By Pedro Walpole,S.J.
ENVIRONMENTAL concerns continue to draw Jesuits in the Asian region to find ways to better understand, engage, and respond to the social and ecological challenges.
A focal point of ecological engagement is the Mekong River that traverses six countries and where over 60 million people depend for their food, water, transport, and incorporate their livelihoods and many aspects of their daily lives.
In selecting the Mekong region and the complexity of the management its people and resources require, Jesuits from many countries undertook an experiential workshop this month in Kompong Cham City in Cambodia that provided occasion to better understand the complexity of their work with the environment, from the perspective of Reconciliation with Creation.
The basic dynamic of reconciliation with creation is to start with gratitude for life and to experience something of this environment and life of the people, rather than immediately with the issues, to seek to learn first and not to lead, and to collaborate with those who are already engaged.
Mekong, like many rivers in Asia, swells with the onset of the southwest monsoon and the typhoons of the Pacific. The natural overflow onto the floodplains along the Mekong and Ton Le Sap are expected annually, reaching a peak in September. In visits to the local communities, people shared that there has been no major rise in the waters in the last 10 years and the flooding is not occurring as experienced in the past.
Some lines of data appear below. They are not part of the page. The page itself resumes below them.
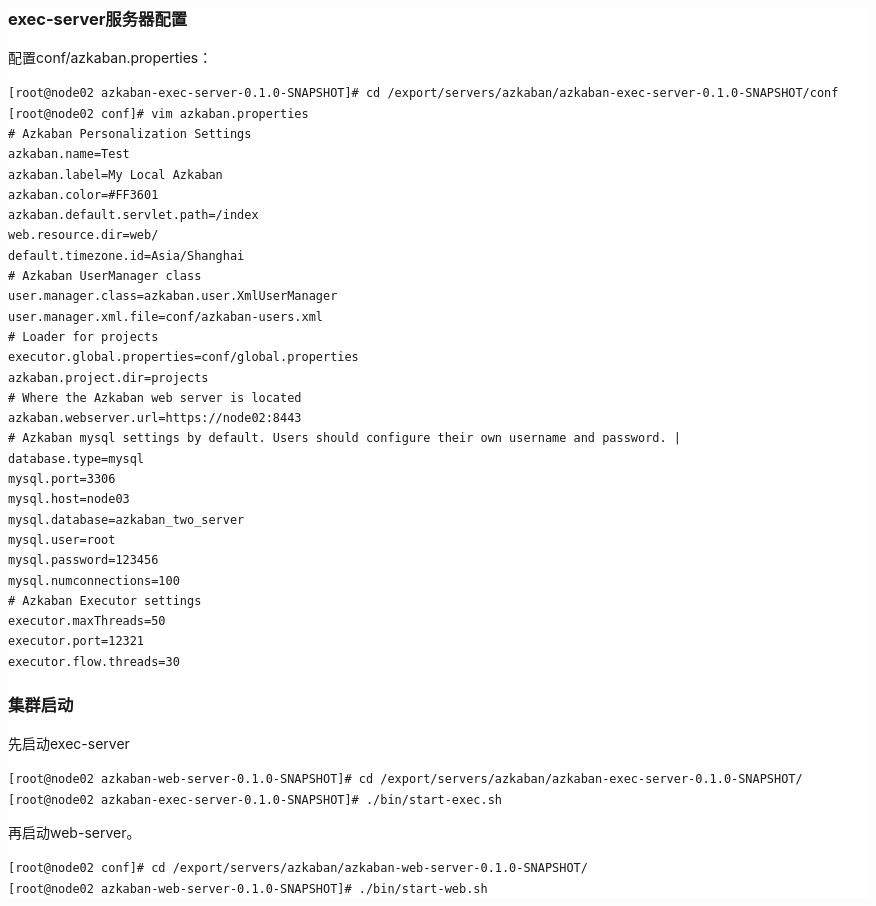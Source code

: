 ### exec-server服务器配置

配置conf/azkaban.properties：

```shell
[root@node02 azkaban-exec-server-0.1.0-SNAPSHOT]# cd /export/servers/azkaban/azkaban-exec-server-0.1.0-SNAPSHOT/conf
[root@node02 conf]# vim azkaban.properties
# Azkaban Personalization Settings
azkaban.name=Test
azkaban.label=My Local Azkaban  
azkaban.color=#FF3601
azkaban.default.servlet.path=/index
web.resource.dir=web/
default.timezone.id=Asia/Shanghai  
# Azkaban UserManager class
user.manager.class=azkaban.user.XmlUserManager
user.manager.xml.file=conf/azkaban-users.xml  
# Loader for projects
executor.global.properties=conf/global.properties
azkaban.project.dir=projects
# Where the Azkaban web server is located
azkaban.webserver.url=https://node02:8443
# Azkaban mysql settings by default. Users should configure their own username and password. |
database.type=mysql  
mysql.port=3306
mysql.host=node03
mysql.database=azkaban_two_server
mysql.user=root
mysql.password=123456
mysql.numconnections=100
# Azkaban Executor settings
executor.maxThreads=50  
executor.port=12321
executor.flow.threads=30
```

### 集群启动

先启动exec-server

```shell
[root@node02 azkaban-web-server-0.1.0-SNAPSHOT]# cd /export/servers/azkaban/azkaban-exec-server-0.1.0-SNAPSHOT/
[root@node02 azkaban-exec-server-0.1.0-SNAPSHOT]# ./bin/start-exec.sh
```

再启动web-server。

```shell
[root@node02 conf]# cd /export/servers/azkaban/azkaban-web-server-0.1.0-SNAPSHOT/
[root@node02 azkaban-web-server-0.1.0-SNAPSHOT]# ./bin/start-web.sh
```


  [no]:  yes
This reduced flooding is being attributed to the dams built, mostly in the upper course of the river in China; on the other hand China says it is the noted changes in weather during this period. This is under scientific review at present and China is being asked to share more of their data and information. There are many concerns with the dams both in Lao RPD (Xayaburi Dam) and Cambodia (Sambor Dam), which have major financial backing and are seen as essential to national development.
The Mekong is also a focal point for development in the region for the Asian Development Bank in terms of hydropower and infrastructure support. The present estimate of 10,000-megawatt production is envisaged to reach 70,000MW or more in the years ahead. This is where much of the ecological and social questions arise.
This greater emergence of transboundary management of responses is encouraging greater discussions in identifying who plays what role in the changing river. The Mekong discussions also engender the need to look at the bigger picture and to go beyond each country’s boundaries in developing the social and political systems that can best respond to human development. The Mekong River Commission is the most evident organization in this, and many other countries involved in transboundary river management are seeking to learn the responsibilities of such politically critical institutions.
There are very complex political relationships involved. There are also various economic strategies and development designs being drawn up. But beyond national projections for energy requirements, the basic needs of people living in this area and the security of their livelihoods must be integrated and made sustainable.
This is meeting in Mekong is part of the global engagement that Jesuits seek in understanding the reconciliation with creation needed.